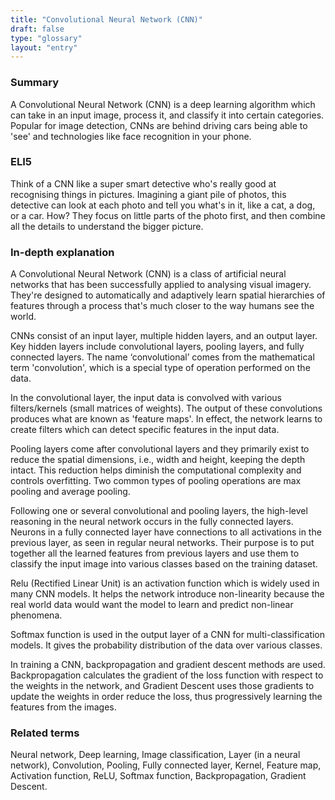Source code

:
 ```yaml
---
title: "Convolutional Neural Network (CNN)"
draft: false
type: "glossary"
layout: "entry"
---
```


### Summary
A Convolutional Neural Network (CNN) is a deep learning algorithm which can take in an input image, process it, and classify it into certain categories. Popular for image detection, CNNs are behind driving cars being able to 'see' and technologies like face recognition in your phone.

### ELI5
Think of a CNN like a super smart detective who's really good at recognising things in pictures. Imagining a giant pile of photos, this detective can look at each photo and tell you what's in it, like a cat, a dog, or a car. How? They focus on little parts of the photo first, and then combine all the details to understand the bigger picture.

### In-depth explanation
A Convolutional Neural Network (CNN) is a class of artificial neural networks that has been successfully applied to analysing visual imagery. They're designed to automatically and adaptively learn spatial hierarchies of features through a process that's much closer to the way humans see the world.

CNNs consist of an input layer, multiple hidden layers, and an output layer. Key hidden layers include convolutional layers, pooling layers, and fully connected layers. The name ‘convolutional’ comes from the mathematical term 'convolution', which is a special type of operation performed on the data.

In the convolutional layer, the input data is convolved with various filters/kernels (small matrices of weights). The output of these convolutions produces what are known as 'feature maps'. In effect, the network learns to create filters which can detect specific features in the input data.

Pooling layers come after convolutional layers and they primarily exist to reduce the spatial dimensions, i.e., width and height, keeping the depth intact. This reduction helps diminish the computational complexity and controls overfitting. Two common types of pooling operations are max pooling and average pooling.

Following one or several convolutional and pooling layers, the high-level reasoning in the neural network occurs in the fully connected layers. Neurons in a fully connected layer have connections to all activations in the previous layer, as seen in regular neural networks. Their purpose is to put together all the learned features from previous layers and use them to classify the input image into various classes based on the training dataset.

Relu (Rectified Linear Unit) is an activation function which is widely used in many CNN models. It helps the network introduce non-linearity because the real world data would want the model to learn and predict non-linear phenomena.

Softmax function is used in the output layer of a CNN for multi-classification models. It gives the probability distribution of the data over various classes.

In training a CNN, backpropagation and gradient descent methods are used. Backpropagation calculates the gradient of the loss function with respect to the weights in the network, and Gradient Descent uses those gradients to update the weights in order reduce the loss, thus progressively learning the features from the images.

### Related terms
Neural network, Deep learning, Image classification, Layer (in a neural network), Convolution, Pooling, Fully connected layer, Kernel, Feature map, Activation function, ReLU, Softmax function, Backpropagation, Gradient Descent.
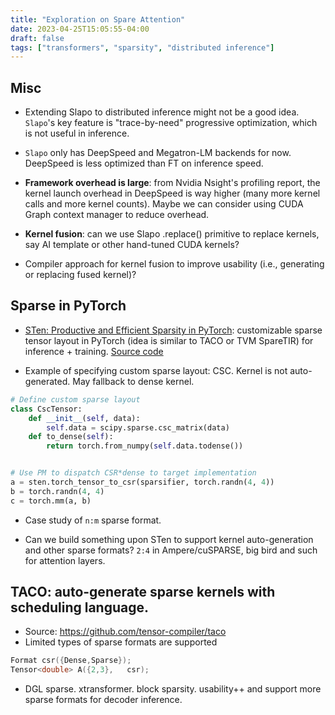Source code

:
 ```yaml
---
title: "Exploration on Spare Attention"
date: 2023-04-25T15:05:55-04:00
draft: false
tags: ["transformers", "sparsity", "distributed inference"]
---
```


## Misc
- Extending Slapo to distributed inference might not be a good idea. `Slapo`'s key feature is "trace-by-need" progressive optimization, which is not useful in inference.

- `Slapo` only has DeepSpeed and Megatron-LM backends for now. DeepSpeed is less optimized than FT on inference speed.

- **Framework overhead is large**: from Nvidia Nsight's profiling report, the kernel launch overhead in DeepSpeed is way higher (many more kernel calls and more kernel counts). Maybe we can consider using CUDA Graph context manager to reduce overhead.

- **Kernel fusion**: can we use Slapo .replace() primitive to replace kernels, say AI template or other hand-tuned CUDA kernels?
  
- Compiler approach for kernel fusion to improve usability (i.e., generating or replacing fused kernel)?

## Sparse in PyTorch
- [STen: Productive and Efficient Sparsity in PyTorch](https://arxiv.org/pdf/2304.07613.pdf): customizable sparse tensor layout in PyTorch (idea is similar to TACO or TVM SpareTIR) for inference + training. [Source code](https://github.com/spcl/sten)

- Example of specifying custom sparse layout: CSC. Kernel is not auto-generated. May fallback to dense kernel.

```python
# Define custom sparse layout
class CscTensor: 
    def __init__(self, data):
        self.data = scipy.sparse.csc_matrix(data)
    def to_dense(self):
        return torch.from_numpy(self.data.todense())


# Use PM to dispatch CSR*dense to target implementation
a = sten.torch_tensor_to_csr(sparsifier, torch.randn(4, 4))
b = torch.randn(4, 4) 
c = torch.mm(a, b)
```

- Case study of `n:m` sparse format. 

- Can we build something upon STen to support kernel auto-generation and other sparse formats? `2:4` in Ampere/cuSPARSE, big bird and such for attention layers.

## TACO: auto-generate sparse kernels with scheduling language. 
- Source: https://github.com/tensor-compiler/taco
- Limited types of sparse formats are supported

```c++
Format csr({Dense,Sparse});
Tensor<double> A({2,3},   csr);
```

- DGL sparse. xtransformer. block sparsity. usability++ and support more sparse formats for decoder inference.

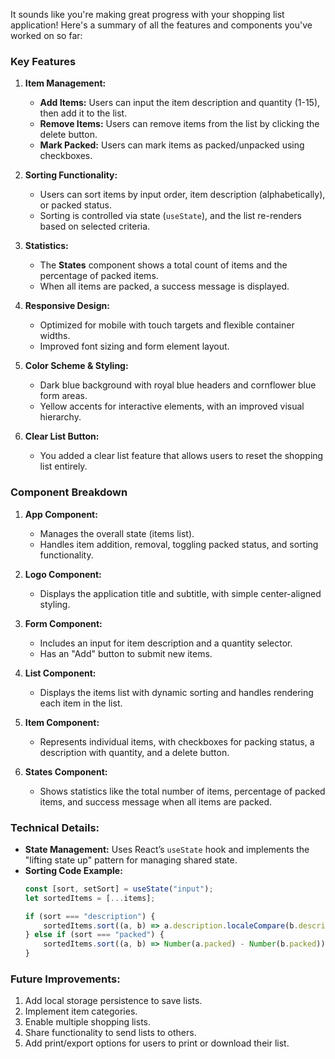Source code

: It sounds like you're making great progress with your shopping list application! Here's a summary of all the features and components you've worked on so far:

### **Key Features**
1. **Item Management:**
   - **Add Items:** Users can input the item description and quantity (1-15), then add it to the list.
   - **Remove Items:** Users can remove items from the list by clicking the delete button.
   - **Mark Packed:** Users can mark items as packed/unpacked using checkboxes.
   
2. **Sorting Functionality:** 
   - Users can sort items by input order, item description (alphabetically), or packed status.
   - Sorting is controlled via state (`useState`), and the list re-renders based on selected criteria.

3. **Statistics:** 
   - The **States** component shows a total count of items and the percentage of packed items.
   - When all items are packed, a success message is displayed.

4. **Responsive Design:**
   - Optimized for mobile with touch targets and flexible container widths.
   - Improved font sizing and form element layout.

5. **Color Scheme & Styling:**
   - Dark blue background with royal blue headers and cornflower blue form areas.
   - Yellow accents for interactive elements, with an improved visual hierarchy.

6. **Clear List Button:**
   - You added a clear list feature that allows users to reset the shopping list entirely.

### **Component Breakdown**

1. **App Component:**
   - Manages the overall state (items list).
   - Handles item addition, removal, toggling packed status, and sorting functionality.

2. **Logo Component:**
   - Displays the application title and subtitle, with simple center-aligned styling.

3. **Form Component:**
   - Includes an input for item description and a quantity selector.
   - Has an "Add" button to submit new items.

4. **List Component:**
   - Displays the items list with dynamic sorting and handles rendering each item in the list.

5. **Item Component:**
   - Represents individual items, with checkboxes for packing status, a description with quantity, and a delete button.

6. **States Component:**
   - Shows statistics like the total number of items, percentage of packed items, and success message when all items are packed.

### **Technical Details:**
- **State Management:** Uses React’s `useState` hook and implements the "lifting state up" pattern for managing shared state.
- **Sorting Code Example:**
   ```javascript
   const [sort, setSort] = useState("input");
   let sortedItems = [...items];
   
   if (sort === "description") {
       sortedItems.sort((a, b) => a.description.localeCompare(b.description));
   } else if (sort === "packed") {
       sortedItems.sort((a, b) => Number(a.packed) - Number(b.packed));
   }
   ```

### **Future Improvements:**
1. Add local storage persistence to save lists.
2. Implement item categories.
3. Enable multiple shopping lists.
4. Share functionality to send lists to others.
5. Add print/export options for users to print or download their list.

_Work to complete_. For the material above, repeat each line exactly and leave out the pictures.

_Answer to this exercise_.
Source code

:
 ```yaml
---
title: "Convolutional Neural Network (CNN)"
draft: false
type: "glossary"
layout: "entry"
---
```


### Summary
A Convolutional Neural Network (CNN) is a deep learning algorithm which can take in an input image, process it, and classify it into certain categories. Popular for image detection, CNNs are behind driving cars being able to 'see' and technologies like face recognition in your phone.

### ELI5
Think of a CNN like a super smart detective who's really good at recognising things in pictures. Imagining a giant pile of photos, this detective can look at each photo and tell you what's in it, like a cat, a dog, or a car. How? They focus on little parts of the photo first, and then combine all the details to understand the bigger picture.

### In-depth explanation
A Convolutional Neural Network (CNN) is a class of artificial neural networks that has been successfully applied to analysing visual imagery. They're designed to automatically and adaptively learn spatial hierarchies of features through a process that's much closer to the way humans see the world.

CNNs consist of an input layer, multiple hidden layers, and an output layer. Key hidden layers include convolutional layers, pooling layers, and fully connected layers. The name ‘convolutional’ comes from the mathematical term 'convolution', which is a special type of operation performed on the data.

In the convolutional layer, the input data is convolved with various filters/kernels (small matrices of weights). The output of these convolutions produces what are known as 'feature maps'. In effect, the network learns to create filters which can detect specific features in the input data.

Pooling layers come after convolutional layers and they primarily exist to reduce the spatial dimensions, i.e., width and height, keeping the depth intact. This reduction helps diminish the computational complexity and controls overfitting. Two common types of pooling operations are max pooling and average pooling.

Following one or several convolutional and pooling layers, the high-level reasoning in the neural network occurs in the fully connected layers. Neurons in a fully connected layer have connections to all activations in the previous layer, as seen in regular neural networks. Their purpose is to put together all the learned features from previous layers and use them to classify the input image into various classes based on the training dataset.

Relu (Rectified Linear Unit) is an activation function which is widely used in many CNN models. It helps the network introduce non-linearity because the real world data would want the model to learn and predict non-linear phenomena.

Softmax function is used in the output layer of a CNN for multi-classification models. It gives the probability distribution of the data over various classes.

In training a CNN, backpropagation and gradient descent methods are used. Backpropagation calculates the gradient of the loss function with respect to the weights in the network, and Gradient Descent uses those gradients to update the weights in order reduce the loss, thus progressively learning the features from the images.

### Related terms
Neural network, Deep learning, Image classification, Layer (in a neural network), Convolution, Pooling, Fully connected layer, Kernel, Feature map, Activation function, ReLU, Softmax function, Backpropagation, Gradient Descent.
Source code

:
 ```yaml
---
title: "Exploration on Spare Attention"
date: 2023-04-25T15:05:55-04:00
draft: false
tags: ["transformers", "sparsity", "distributed inference"]
---
```


## Misc
- Extending Slapo to distributed inference might not be a good idea. `Slapo`'s key feature is "trace-by-need" progressive optimization, which is not useful in inference.

- `Slapo` only has DeepSpeed and Megatron-LM backends for now. DeepSpeed is less optimized than FT on inference speed.

- **Framework overhead is large**: from Nvidia Nsight's profiling report, the kernel launch overhead in DeepSpeed is way higher (many more kernel calls and more kernel counts). Maybe we can consider using CUDA Graph context manager to reduce overhead.

- **Kernel fusion**: can we use Slapo .replace() primitive to replace kernels, say AI template or other hand-tuned CUDA kernels?
  
- Compiler approach for kernel fusion to improve usability (i.e., generating or replacing fused kernel)?

## Sparse in PyTorch
- [STen: Productive and Efficient Sparsity in PyTorch](https://arxiv.org/pdf/2304.07613.pdf): customizable sparse tensor layout in PyTorch (idea is similar to TACO or TVM SpareTIR) for inference + training. [Source code](https://github.com/spcl/sten)

- Example of specifying custom sparse layout: CSC. Kernel is not auto-generated. May fallback to dense kernel.

```python
# Define custom sparse layout
class CscTensor: 
    def __init__(self, data):
        self.data = scipy.sparse.csc_matrix(data)
    def to_dense(self):
        return torch.from_numpy(self.data.todense())


# Use PM to dispatch CSR*dense to target implementation
a = sten.torch_tensor_to_csr(sparsifier, torch.randn(4, 4))
b = torch.randn(4, 4) 
c = torch.mm(a, b)
```

- Case study of `n:m` sparse format. 

- Can we build something upon STen to support kernel auto-generation and other sparse formats? `2:4` in Ampere/cuSPARSE, big bird and such for attention layers.

## TACO: auto-generate sparse kernels with scheduling language. 
- Source: https://github.com/tensor-compiler/taco
- Limited types of sparse formats are supported

```c++
Format csr({Dense,Sparse});
Tensor<double> A({2,3},   csr);
```

- DGL sparse. xtransformer. block sparsity. usability++ and support more sparse formats for decoder inference.

Source code

: It sounds like you're making great progress with your shopping list application! Here's a summary of all the features and components you've worked on so far:

### **Key Features**
1. **Item Management:**
   - **Add Items:** Users can input the item description and quantity (1-15), then add it to the list.
   - **Remove Items:** Users can remove items from the list by clicking the delete button.
   - **Mark Packed:** Users can mark items as packed/unpacked using checkboxes.
   
2. **Sorting Functionality:** 
   - Users can sort items by input order, item description (alphabetically), or packed status.
   - Sorting is controlled via state (`useState`), and the list re-renders based on selected criteria.

3. **Statistics:** 
   - The **States** component shows a total count of items and the percentage of packed items.
   - When all items are packed, a success message is displayed.

4. **Responsive Design:**
   - Optimized for mobile with touch targets and flexible container widths.
   - Improved font sizing and form element layout.

5. **Color Scheme & Styling:**
   - Dark blue background with royal blue headers and cornflower blue form areas.
   - Yellow accents for interactive elements, with an improved visual hierarchy.

6. **Clear List Button:**
   - You added a clear list feature that allows users to reset the shopping list entirely.

### **Component Breakdown**

1. **App Component:**
   - Manages the overall state (items list).
   - Handles item addition, removal, toggling packed status, and sorting functionality.

2. **Logo Component:**
   - Displays the application title and subtitle, with simple center-aligned styling.

3. **Form Component:**
   - Includes an input for item description and a quantity selector.
   - Has an "Add" button to submit new items.

4. **List Component:**
   - Displays the items list with dynamic sorting and handles rendering each item in the list.

5. **Item Component:**
   - Represents individual items, with checkboxes for packing status, a description with quantity, and a delete button.

6. **States Component:**
   - Shows statistics like the total number of items, percentage of packed items, and success message when all items are packed.

### **Technical Details:**
- **State Management:** Uses React’s `useState` hook and implements the "lifting state up" pattern for managing shared state.
- **Sorting Code Example:**
   ```javascript
   const [sort, setSort] = useState("input");
   let sortedItems = [...items];
   
   if (sort === "description") {
       sortedItems.sort((a, b) => a.description.localeCompare(b.description));
   } else if (sort === "packed") {
       sortedItems.sort((a, b) => Number(a.packed) - Number(b.packed));
   }
   ```

### **Future Improvements:**
1. Add local storage persistence to save lists.
2. Implement item categories.
3. Enable multiple shopping lists.
4. Share functionality to send lists to others.
5. Add print/export options for users to print or download their list.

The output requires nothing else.